At this point, appellants assert that the minutes of the state board of land commissioners of April 29, and June 29, 1921, indicate that the works were not yet completed as of that date, but were finally accepted as complete April 3, 1922. At such meetings the matter considered was not whether the permittee had completed the works in accordance with the stipulations of the application and permit, under C. S., sec. 5575, but had reference only to whether or not the construction company had performed its engagements under its various contracts with the state of Idaho. An examination of such contracts shows that the specifications as to work to be done were not only far more in detail than the conditions of the permit, but were subject in each instance to approval by the state land board, or state engineer. The purpose and object of requiring proof of completion of works under C. S., sec. 5575 is to ascertain "whether or not they (the works) conform to the terms of *Page 395 the application and permit, and are capable of diverting the amount of water intended." Substantial conformity with such application and permit is all that is required. Whereas, under the state contracts with the construction company, the state is vitally concerned with the question whether the system has been fully completed in such manner, under the specifications, as to constitute a practical working irrigation system, capable of sufficiently irrigating all the lands for which water has been sold, and in proper condition to be turned over to the settlers for operation. There is no inconsistency between acceptance of works under C. S., sec. 5575, and refusal by the state to finally accept an irrigation system as a whole as a complete performance of construction contracts.
Appellants also assert that the permittee failed to give notice to the state engineer of readiness to make proof of application to beneficial use, and that the state engineer failed to order publication of notice of intention to submit such proof. The record does not show a copy of the notice to the state engineer of readiness to make such proof, nor of the state engineer's order for publication. The record does show, however, that notice of intention to submit such proof, over the signature of the state engineer, was actually published as required by law. It will be presumed, in the absence of evidence to the contrary, that such notice was published only after previous notice to the state engineer, as required by law, of readiness to do so, and an order by the state engineer for such publication. There was substantial compliance with the statutes in these matters.

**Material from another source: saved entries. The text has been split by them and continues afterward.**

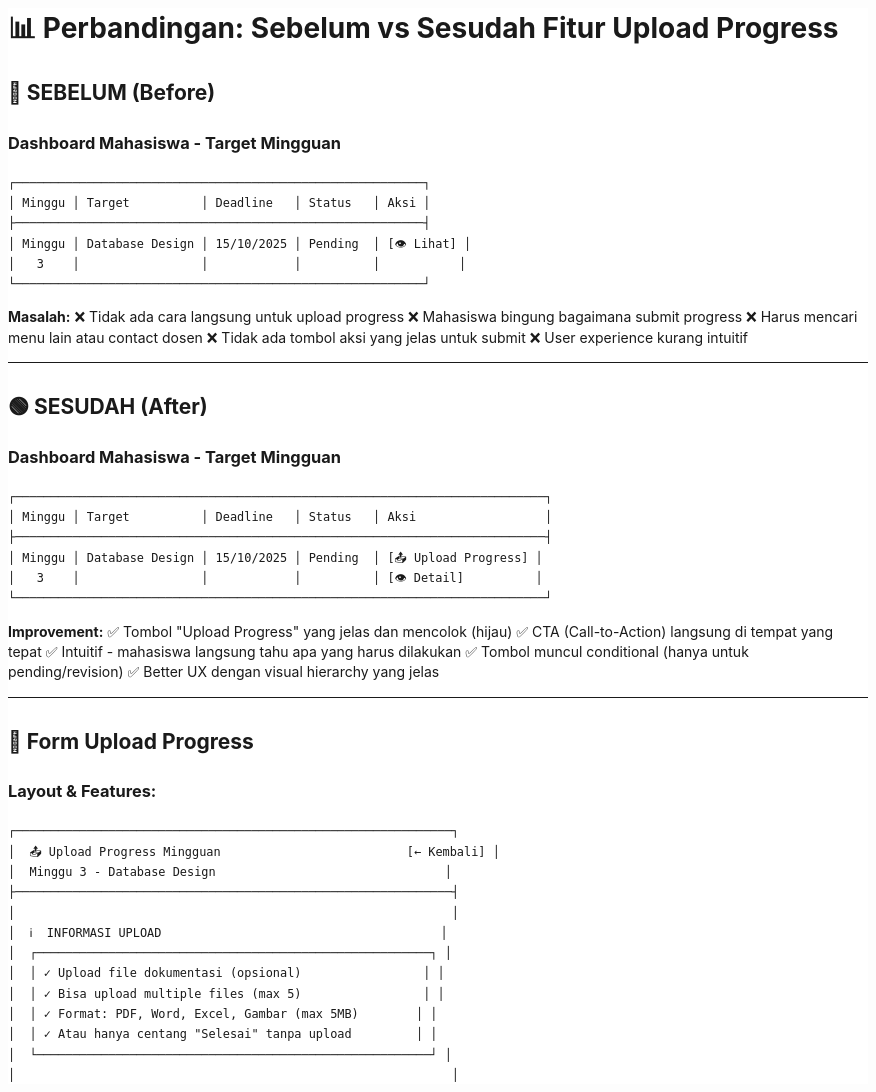 # 📊 Perbandingan: Sebelum vs Sesudah Fitur Upload Progress

## 🔴 SEBELUM (Before)

### Dashboard Mahasiswa - Target Mingguan
```
┌─────────────────────────────────────────────────────────┐
│ Minggu │ Target          │ Deadline   │ Status   │ Aksi │
├─────────────────────────────────────────────────────────┤
│ Minggu │ Database Design │ 15/10/2025 │ Pending  │ [👁️ Lihat] │
│   3    │                 │            │          │           │
└─────────────────────────────────────────────────────────┘
```

**Masalah:**
❌ Tidak ada cara langsung untuk upload progress
❌ Mahasiswa bingung bagaimana submit progress
❌ Harus mencari menu lain atau contact dosen
❌ Tidak ada tombol aksi yang jelas untuk submit
❌ User experience kurang intuitif

---

## 🟢 SESUDAH (After)

### Dashboard Mahasiswa - Target Mingguan
```
┌──────────────────────────────────────────────────────────────────────────┐
│ Minggu │ Target          │ Deadline   │ Status   │ Aksi                  │
├──────────────────────────────────────────────────────────────────────────┤
│ Minggu │ Database Design │ 15/10/2025 │ Pending  │ [📤 Upload Progress] │
│   3    │                 │            │          │ [👁️ Detail]          │
└──────────────────────────────────────────────────────────────────────────┘
```

**Improvement:**
✅ Tombol "Upload Progress" yang jelas dan mencolok (hijau)
✅ CTA (Call-to-Action) langsung di tempat yang tepat
✅ Intuitif - mahasiswa langsung tahu apa yang harus dilakukan
✅ Tombol muncul conditional (hanya untuk pending/revision)
✅ Better UX dengan visual hierarchy yang jelas

---

## 📝 Form Upload Progress

### Layout & Features:

```
┌─────────────────────────────────────────────────────────────┐
│  📤 Upload Progress Mingguan                          [← Kembali] │
│  Minggu 3 - Database Design                                │
├─────────────────────────────────────────────────────────────┤
│                                                             │
│  ℹ️  INFORMASI UPLOAD                                       │
│  ┌───────────────────────────────────────────────────────┐ │
│  │ ✓ Upload file dokumentasi (opsional)                 │ │
│  │ ✓ Bisa upload multiple files (max 5)                 │ │
│  │ ✓ Format: PDF, Word, Excel, Gambar (max 5MB)        │ │
│  │ ✓ Atau hanya centang "Selesai" tanpa upload         │ │
│  └───────────────────────────────────────────────────────┘ │
│                                                             │
```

It is also objected that the identity of the land to be reclaimed was materially changed by amendment of the permit, so as to destroy the priority thereunder. It appears from the record that two applications for amendment of the list of lands to be reclaimed were filed and approved, the first on January 10, 1911, and the next on January 20, 1914. It is provided by C. S., sec. 5571, that the place of *Page 396 intended use may be changed, or the list of lands corrected, without losing priority of right, provided no additional amount of water is asked for, and the rights of others are not adversely affected by such change. It is not contended that any additional water was asked for, and it is not shown wherein the rights of others were adversely affected.
Then it is contended that the application for permit No. 1817 was for the appropriation of direct flow from the river for agricultural purposes, and not an application to store the flood or winter flow. It does not appear, either from the application, the permit or the license that the applicants proposed to confine the appropriation to direct flow of the river; rather does it appear that they intended from the beginning to store the waters of the stream in reservoirs to be constructed for that purpose. C. S., sec. 5569, providing for application for permit, was not amended to provide expressly for flood or winter flow waters until Sess. Laws 1913, p. 136. However, C. S., sec. 5556, vested control of all waters of the state in the state of Idaho. The state, by its contracts previously herein described, expressly provided for storage dams to impound and store all the waters of Big Wood and Malad Rivers not otherwise appropriated. We think that, under these contracts, the permittee was authorized to appropriate all waters of the streams in question, whether direct flow or flood or winter flow, up to the amount specified in the permit.
But notwithstanding the permittee has complied substantially with the statutes relating to acquirement of rights by permit, as amended from time to time with respect to the time within which proofs of application to beneficial use might be made, appellants urge that the statutes as they existed at the time of respondent's application for permit, and at the time of appellants' applications for permit, being the laws in force prior to 1913, constitute a contract between the state of Idaho and each of said appellants; that the legislature could not thereafter change the laws *Page 397 so as to extend additional favors to respondent so as to give it a property right which it could not have obtained under the laws as they existed at the time the respondent made its application, or at the time when the appellants secured their permits, when the effect of such legislation would be to deprive the appellants of their water rights which they had acquired under existing laws of the state. They say that any attempt to construe the acts of the legislature of 1913, p. 136, and of 1915, p. 216, as applying to the respondent's permit No. 1817, would render such statutes retroactive and void under art. 11, sec. 12, of the constitution of the state of Idaho, and would deprive the appellants of their property without due process of law, contrary to the fourteenth amendment to the constitution of the United States, and contrary to art. 1, sec. 13 of the constitution of the state of Idaho. In making such contention the appellants have particular reference to the provisions of the amendments permitting six and ten years respectively in which to make proof of beneficial use, and changing the method of proof by providing that the lands need not be described by legal subdivisions in the various notices and papers, but may be referred to as lands under specific irrigation systems, and only requiring proof that the quantity of water has been beneficially applied upon the project, and in extending these privileges to systems of more than 25,000 acres only.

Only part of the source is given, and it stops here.